Obviously, the impact of the climate crisis, and the race to net zero as one of the solutions, cannot be overstated. Last month, there were 33 million people in Pakistan – almost 90% of the entire population of Australia, for reference – without homes due specifically to the climate crisis. Worldwide, we’ve been seeing historic, record-breaking heat waves, devastating fires, destruction of agrarian land, and devastating loss of livelihood for small farmers worldwide. It isn’t a question of whether the philanthropy sector has a role to play in mitigating these challenges; it’s a question of when, and even then, it’s a question of what are we waiting for?
I’ve been thinking of ways to engage my network around these issues and how to convey the magnitude of the problem, without scaring people away from talking about it. As I’ve become more and more educated about the issues, I’ve found that everything is related to the climate crisis! Any issue that is top of the agenda for any member in my network is, actually, directly related to climate. Education? Yes, climate. Mental Health? Absolutely, yes. Current1 and future pandemics? Yes, there’s a link between the climate crisis and the advent of new viruses with devastating consequences2. Honestly, there isn’t a single issue you can think of that isn’t, somehow, linked to the climate crisis. So, to that end, it is imperative for our sector to strategically reconsider its priorities –within the framework of their existing priorities, not in place of – and include funding and long-term investments in combatting the climate crisis.

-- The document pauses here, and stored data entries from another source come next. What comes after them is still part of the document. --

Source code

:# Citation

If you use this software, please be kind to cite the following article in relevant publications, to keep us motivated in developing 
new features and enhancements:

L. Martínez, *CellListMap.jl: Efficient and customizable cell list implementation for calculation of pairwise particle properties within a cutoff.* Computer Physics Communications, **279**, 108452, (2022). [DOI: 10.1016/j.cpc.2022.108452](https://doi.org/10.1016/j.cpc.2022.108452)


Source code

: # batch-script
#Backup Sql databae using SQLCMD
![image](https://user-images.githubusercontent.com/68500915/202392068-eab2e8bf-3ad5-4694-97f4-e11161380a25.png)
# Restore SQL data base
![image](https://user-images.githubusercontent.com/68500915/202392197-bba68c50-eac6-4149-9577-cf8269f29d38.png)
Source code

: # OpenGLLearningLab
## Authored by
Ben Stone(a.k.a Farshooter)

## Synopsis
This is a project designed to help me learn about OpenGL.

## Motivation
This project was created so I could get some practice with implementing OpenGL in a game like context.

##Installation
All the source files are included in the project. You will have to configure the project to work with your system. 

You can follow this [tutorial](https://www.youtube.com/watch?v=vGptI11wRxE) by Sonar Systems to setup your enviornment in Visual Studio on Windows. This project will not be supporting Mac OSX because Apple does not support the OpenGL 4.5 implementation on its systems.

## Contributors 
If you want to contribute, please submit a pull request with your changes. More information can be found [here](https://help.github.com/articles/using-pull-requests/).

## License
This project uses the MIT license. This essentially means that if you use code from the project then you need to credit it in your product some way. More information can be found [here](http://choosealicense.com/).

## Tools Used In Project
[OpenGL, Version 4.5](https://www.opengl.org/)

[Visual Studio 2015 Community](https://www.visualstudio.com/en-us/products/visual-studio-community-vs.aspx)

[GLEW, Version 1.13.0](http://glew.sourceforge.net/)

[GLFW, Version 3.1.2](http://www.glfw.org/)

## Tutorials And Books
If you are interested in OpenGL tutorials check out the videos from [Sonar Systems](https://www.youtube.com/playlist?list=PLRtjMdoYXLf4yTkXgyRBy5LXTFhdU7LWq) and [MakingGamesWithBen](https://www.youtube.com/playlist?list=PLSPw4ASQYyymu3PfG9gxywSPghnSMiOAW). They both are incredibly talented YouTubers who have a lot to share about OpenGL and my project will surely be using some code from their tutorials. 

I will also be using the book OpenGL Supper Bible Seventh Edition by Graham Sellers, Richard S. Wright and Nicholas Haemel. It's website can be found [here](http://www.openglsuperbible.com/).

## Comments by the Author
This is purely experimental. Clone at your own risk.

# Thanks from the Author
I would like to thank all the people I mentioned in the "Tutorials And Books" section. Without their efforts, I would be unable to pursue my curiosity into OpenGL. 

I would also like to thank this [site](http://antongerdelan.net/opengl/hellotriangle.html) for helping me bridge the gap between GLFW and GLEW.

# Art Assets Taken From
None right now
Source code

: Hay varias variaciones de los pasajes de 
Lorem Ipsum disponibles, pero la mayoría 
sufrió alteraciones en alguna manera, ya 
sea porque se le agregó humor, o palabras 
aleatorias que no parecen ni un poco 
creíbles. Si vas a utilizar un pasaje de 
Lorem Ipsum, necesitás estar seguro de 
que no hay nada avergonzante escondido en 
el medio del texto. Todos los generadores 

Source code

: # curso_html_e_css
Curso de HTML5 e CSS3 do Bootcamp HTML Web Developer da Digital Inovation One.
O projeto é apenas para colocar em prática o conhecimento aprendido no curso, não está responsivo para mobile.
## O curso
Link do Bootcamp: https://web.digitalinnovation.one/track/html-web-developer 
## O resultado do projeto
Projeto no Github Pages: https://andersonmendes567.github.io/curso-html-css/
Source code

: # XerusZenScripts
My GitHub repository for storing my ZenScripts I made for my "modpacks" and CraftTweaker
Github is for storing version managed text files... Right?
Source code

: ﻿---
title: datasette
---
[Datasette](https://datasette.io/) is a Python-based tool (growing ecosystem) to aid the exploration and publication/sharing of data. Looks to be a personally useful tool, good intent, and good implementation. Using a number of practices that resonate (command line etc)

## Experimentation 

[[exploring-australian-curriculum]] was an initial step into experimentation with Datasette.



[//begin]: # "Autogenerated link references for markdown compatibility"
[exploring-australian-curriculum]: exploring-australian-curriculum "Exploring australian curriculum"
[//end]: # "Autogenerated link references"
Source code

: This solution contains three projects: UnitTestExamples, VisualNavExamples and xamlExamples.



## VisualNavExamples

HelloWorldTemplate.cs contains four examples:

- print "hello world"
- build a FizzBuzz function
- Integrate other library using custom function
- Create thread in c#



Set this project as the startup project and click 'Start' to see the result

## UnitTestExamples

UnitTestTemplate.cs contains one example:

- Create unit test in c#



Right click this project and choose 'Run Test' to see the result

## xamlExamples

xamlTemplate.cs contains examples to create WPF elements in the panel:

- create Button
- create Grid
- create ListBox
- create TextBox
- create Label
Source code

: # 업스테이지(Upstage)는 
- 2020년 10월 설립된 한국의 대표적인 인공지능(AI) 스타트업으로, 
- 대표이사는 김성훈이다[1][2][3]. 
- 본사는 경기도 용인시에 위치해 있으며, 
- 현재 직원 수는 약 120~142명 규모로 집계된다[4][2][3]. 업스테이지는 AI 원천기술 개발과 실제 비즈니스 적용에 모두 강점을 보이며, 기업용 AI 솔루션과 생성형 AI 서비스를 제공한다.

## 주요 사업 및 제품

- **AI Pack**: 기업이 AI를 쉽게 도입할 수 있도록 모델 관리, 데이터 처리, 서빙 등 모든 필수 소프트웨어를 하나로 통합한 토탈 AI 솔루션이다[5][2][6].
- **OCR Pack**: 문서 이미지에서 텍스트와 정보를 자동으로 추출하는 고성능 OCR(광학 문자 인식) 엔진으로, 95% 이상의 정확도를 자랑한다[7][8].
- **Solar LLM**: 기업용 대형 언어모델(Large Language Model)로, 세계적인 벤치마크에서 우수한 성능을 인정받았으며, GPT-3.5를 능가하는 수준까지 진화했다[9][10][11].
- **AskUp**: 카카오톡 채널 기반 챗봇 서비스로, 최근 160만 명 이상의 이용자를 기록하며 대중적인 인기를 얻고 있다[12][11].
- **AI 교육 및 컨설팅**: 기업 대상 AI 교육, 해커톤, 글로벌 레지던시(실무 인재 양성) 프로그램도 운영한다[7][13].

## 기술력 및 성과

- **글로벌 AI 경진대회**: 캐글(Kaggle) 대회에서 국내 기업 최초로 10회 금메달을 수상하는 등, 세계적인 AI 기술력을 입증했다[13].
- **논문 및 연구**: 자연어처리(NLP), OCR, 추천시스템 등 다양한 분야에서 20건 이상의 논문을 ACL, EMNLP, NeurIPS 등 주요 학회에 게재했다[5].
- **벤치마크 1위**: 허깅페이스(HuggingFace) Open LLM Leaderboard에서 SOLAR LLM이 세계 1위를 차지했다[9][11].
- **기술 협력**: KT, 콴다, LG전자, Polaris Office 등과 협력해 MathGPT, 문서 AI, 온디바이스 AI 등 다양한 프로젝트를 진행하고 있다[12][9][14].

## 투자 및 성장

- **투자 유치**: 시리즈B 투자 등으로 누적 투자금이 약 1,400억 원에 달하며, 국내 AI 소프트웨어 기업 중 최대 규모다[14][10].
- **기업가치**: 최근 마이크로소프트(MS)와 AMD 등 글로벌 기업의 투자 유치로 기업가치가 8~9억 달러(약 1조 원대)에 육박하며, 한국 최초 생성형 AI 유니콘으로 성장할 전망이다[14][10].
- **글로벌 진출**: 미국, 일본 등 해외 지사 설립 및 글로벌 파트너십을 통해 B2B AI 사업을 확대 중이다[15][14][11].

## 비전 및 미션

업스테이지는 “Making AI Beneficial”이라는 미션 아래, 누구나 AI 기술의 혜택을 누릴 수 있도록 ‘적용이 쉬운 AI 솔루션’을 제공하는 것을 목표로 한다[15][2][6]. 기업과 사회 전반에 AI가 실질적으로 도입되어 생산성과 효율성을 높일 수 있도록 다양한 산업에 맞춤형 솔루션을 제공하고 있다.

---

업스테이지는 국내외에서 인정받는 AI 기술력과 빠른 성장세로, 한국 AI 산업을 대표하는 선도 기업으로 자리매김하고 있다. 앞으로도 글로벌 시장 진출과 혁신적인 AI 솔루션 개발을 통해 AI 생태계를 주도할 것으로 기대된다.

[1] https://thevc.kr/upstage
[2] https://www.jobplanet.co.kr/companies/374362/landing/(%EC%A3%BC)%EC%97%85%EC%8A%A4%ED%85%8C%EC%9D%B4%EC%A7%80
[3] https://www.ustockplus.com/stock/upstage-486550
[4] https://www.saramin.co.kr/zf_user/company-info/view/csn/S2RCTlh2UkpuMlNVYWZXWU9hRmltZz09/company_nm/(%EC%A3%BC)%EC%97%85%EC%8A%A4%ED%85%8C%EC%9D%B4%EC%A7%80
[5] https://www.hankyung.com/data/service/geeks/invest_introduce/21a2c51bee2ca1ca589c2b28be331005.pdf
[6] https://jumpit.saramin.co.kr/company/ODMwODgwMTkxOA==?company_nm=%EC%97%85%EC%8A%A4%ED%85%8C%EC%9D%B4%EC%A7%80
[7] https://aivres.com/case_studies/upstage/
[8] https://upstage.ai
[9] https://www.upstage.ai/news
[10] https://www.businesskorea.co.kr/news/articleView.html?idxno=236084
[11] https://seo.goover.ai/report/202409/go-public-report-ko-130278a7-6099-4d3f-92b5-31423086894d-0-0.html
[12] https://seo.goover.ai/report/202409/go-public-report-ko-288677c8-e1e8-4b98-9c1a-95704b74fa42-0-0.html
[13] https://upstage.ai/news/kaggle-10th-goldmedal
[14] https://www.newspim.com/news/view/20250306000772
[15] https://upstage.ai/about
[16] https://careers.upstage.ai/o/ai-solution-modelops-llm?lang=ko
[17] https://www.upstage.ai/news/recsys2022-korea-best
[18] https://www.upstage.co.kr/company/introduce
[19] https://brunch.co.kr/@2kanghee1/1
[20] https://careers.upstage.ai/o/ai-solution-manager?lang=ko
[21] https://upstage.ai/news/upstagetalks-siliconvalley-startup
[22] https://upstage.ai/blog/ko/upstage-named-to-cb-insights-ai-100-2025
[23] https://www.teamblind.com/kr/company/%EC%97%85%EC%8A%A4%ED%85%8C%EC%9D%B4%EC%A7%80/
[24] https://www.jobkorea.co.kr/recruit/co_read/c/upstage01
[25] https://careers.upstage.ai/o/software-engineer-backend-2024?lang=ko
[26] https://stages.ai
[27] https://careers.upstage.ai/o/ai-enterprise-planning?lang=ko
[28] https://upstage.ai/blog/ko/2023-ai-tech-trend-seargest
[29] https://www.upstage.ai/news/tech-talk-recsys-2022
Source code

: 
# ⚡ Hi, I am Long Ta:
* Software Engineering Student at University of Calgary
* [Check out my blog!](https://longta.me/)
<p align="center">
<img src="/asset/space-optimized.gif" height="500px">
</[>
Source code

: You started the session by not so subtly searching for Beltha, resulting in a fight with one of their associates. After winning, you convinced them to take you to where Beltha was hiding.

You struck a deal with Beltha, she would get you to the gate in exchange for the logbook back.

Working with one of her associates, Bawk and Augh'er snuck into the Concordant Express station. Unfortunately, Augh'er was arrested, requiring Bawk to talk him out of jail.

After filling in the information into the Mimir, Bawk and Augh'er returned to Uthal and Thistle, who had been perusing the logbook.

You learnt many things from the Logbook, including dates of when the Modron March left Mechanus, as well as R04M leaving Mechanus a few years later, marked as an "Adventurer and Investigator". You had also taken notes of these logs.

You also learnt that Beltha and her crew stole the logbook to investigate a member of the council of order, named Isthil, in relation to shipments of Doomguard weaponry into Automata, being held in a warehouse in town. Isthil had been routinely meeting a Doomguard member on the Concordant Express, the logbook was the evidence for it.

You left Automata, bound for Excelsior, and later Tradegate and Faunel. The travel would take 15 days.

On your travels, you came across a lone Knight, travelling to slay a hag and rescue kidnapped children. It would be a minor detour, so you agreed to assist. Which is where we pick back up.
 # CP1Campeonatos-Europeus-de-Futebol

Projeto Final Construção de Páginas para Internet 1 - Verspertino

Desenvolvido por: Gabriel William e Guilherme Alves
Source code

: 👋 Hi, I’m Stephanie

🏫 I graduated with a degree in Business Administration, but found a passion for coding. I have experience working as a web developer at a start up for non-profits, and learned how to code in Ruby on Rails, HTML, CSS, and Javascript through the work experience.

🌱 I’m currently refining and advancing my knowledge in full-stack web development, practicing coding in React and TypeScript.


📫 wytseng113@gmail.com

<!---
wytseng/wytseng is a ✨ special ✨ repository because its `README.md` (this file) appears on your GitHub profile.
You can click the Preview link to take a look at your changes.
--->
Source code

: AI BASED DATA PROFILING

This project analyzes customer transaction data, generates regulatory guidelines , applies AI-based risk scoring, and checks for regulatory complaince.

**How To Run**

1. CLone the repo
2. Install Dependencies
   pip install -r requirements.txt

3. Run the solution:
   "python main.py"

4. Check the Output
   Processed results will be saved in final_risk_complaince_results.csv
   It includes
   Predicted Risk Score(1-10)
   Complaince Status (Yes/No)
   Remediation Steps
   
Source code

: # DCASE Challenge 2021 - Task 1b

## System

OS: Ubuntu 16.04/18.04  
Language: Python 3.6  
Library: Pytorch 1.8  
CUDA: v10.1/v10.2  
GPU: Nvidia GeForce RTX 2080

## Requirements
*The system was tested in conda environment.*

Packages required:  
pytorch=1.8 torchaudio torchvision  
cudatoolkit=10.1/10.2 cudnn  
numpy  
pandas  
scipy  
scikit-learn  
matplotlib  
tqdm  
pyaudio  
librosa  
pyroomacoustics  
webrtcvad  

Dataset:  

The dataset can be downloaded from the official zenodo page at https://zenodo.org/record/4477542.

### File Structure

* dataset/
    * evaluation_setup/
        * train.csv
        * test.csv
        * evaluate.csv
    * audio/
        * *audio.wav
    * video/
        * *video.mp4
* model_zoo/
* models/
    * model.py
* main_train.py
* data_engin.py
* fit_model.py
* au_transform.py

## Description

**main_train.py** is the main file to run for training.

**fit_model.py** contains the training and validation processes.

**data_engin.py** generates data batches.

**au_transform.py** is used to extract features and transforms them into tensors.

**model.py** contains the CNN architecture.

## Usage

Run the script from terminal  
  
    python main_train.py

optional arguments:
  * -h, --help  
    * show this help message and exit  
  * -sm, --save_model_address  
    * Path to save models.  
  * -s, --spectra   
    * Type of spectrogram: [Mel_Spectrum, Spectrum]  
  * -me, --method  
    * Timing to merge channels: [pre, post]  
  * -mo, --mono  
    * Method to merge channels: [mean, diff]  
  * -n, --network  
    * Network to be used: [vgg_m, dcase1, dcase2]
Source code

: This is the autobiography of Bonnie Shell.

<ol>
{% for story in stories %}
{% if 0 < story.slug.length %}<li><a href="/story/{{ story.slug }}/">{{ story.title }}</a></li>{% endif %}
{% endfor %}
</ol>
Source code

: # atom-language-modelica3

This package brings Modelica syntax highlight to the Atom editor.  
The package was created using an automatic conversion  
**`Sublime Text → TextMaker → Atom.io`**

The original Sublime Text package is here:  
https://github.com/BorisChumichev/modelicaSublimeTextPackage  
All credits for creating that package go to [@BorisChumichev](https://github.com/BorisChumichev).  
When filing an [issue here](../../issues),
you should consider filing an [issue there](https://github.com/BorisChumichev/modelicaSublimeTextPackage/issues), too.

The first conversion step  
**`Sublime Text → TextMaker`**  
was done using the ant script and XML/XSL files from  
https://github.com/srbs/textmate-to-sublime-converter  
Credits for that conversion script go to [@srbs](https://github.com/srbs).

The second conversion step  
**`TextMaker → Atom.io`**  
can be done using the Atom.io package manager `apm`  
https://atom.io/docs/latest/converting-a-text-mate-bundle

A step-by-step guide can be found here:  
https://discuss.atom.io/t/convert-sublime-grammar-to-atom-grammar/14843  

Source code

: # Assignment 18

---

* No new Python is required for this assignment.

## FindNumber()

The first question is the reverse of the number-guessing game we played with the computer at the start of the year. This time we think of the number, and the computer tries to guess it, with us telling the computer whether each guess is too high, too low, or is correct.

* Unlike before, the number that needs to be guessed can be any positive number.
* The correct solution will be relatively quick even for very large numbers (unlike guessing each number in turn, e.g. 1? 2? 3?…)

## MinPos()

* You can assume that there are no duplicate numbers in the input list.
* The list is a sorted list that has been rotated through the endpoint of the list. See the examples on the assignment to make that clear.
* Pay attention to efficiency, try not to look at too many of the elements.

I’m always sure to remind people, when I talk about the Arab Region, that the 22 countries of the region make up approximately 10% of the world’s countries, with approximately 400 million people, almost 50% of whom are under the age of 25. So, this region is bursting with a large population that is set to inherit this crisis. We also happen to have some of the highest rates of unemployment in the world in our youth population. One of the key recommendations we intend to make to our network is that the investment in youth’s role in climate issues is key, and one of the ways we can successfully affect impact.
Finally, I will end by saying that the opportunity to represent the philanthropy sector at the upcoming COP is one we take seriously and are grateful for. My hope is that we will be able to catalyse critical conversations within our network and that this will, in turn, increase engagement and collaboration by the sector on addressing this issue.